Jaworze lies in Silesian Foothills and on northern edge of Silesian Beskids. Four valleys crossing the village – of Kammienny, Wysoki, Szeroki and Jesionki streams abundant with flora enriched with protected species and frequently visited walking areas. The south border of the commune are the peaks of mountains visited in large numbers by tourists. The main street of Jaworze called Zdrojowa Street, almost 4 km long, runs from the north border of the commune at the state Cieszyn road to its south borders. One of the four hills of Jaworze visible from Zdrojowa Street is the historical Młyńska Kępa (403m) situated at the former Emperor's track, also called the saline road (with an inn for mail horses) along which the army of Jan III Sobieski redeployed to Vienna rescue.

The landmark of Jaworze center lying under Goruszka Hill (411m) is the monument for victims of fascism erected in 1946 by the efforts of the Association of Former Political Prisoners (59 victims). From there you can climb up the Goruszka constituting the only compact site of black pines in the Silesian Beskids. In 2004 these rare trees were counted and there are only 500 of them, what is worth mentioning they are not self-sown plants in out conditions. In the 19th century this hill was called “Allainzberg” (Mountain of the Allies) which was connected with the history of Napoleonic period and the fact the hitherto owners of Jaworze were Saint-Genois counts. On the top of the Goruszka there is a 200-year-gloriette which was renovated in 2003. During the conservation works under the roof of one of the columns the year 1798 engraved was discovered.

== Tourism ==
The favourite route in Silesian Beskids is the climb or ride by cable car on the Szyndzielnia mountain and then marching or walking you may get to Klimczok and Błatnia and from there walk down to Jaworze or Nałęże or even further at the direction of Brenna or other mountain peaks.

Tourism and agricultural tourism are essentially crucial to the development of the Jaworze Commune. Wooded areas of the Commune, mountain slopes and other natural values like mineral water resources are the most important factors which favour tourism development in Jaworze. In addition, the Jaworze Commune has good transport links, there are monuments of nature and interesting cultural places including monuments registered both in record of monuments and register of monuments. Hiking trails (e.g.
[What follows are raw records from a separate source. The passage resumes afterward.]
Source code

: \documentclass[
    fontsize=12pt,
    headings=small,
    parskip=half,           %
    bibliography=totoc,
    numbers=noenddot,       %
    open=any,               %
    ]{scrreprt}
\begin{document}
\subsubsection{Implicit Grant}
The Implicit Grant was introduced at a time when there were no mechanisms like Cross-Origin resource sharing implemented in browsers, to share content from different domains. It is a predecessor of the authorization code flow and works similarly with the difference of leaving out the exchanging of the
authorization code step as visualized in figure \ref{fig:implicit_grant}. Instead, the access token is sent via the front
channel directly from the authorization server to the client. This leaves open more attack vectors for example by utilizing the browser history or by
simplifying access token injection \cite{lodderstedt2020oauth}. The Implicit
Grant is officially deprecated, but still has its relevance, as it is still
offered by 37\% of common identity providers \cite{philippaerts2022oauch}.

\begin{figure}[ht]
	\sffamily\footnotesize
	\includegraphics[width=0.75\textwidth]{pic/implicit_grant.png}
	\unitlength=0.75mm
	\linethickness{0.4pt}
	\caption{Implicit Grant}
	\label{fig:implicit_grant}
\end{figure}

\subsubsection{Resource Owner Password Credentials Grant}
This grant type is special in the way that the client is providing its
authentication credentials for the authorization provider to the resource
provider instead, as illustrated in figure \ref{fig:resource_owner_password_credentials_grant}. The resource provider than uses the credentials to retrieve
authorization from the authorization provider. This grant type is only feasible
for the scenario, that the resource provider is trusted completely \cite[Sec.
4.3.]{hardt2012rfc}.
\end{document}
Greenways) in the Commune and the direct proximity and cooperation with the regions of the Czech Republic, Slovakia, and Hungary are also of significance.

The village offers agro-tourist households with a wide range of services, i.e. accommodation, regional cuisine, trips by horse light carriages, sleigh rides, expositions of old household appliances (heritage park), old constructions and inns, galleries of folklore artists.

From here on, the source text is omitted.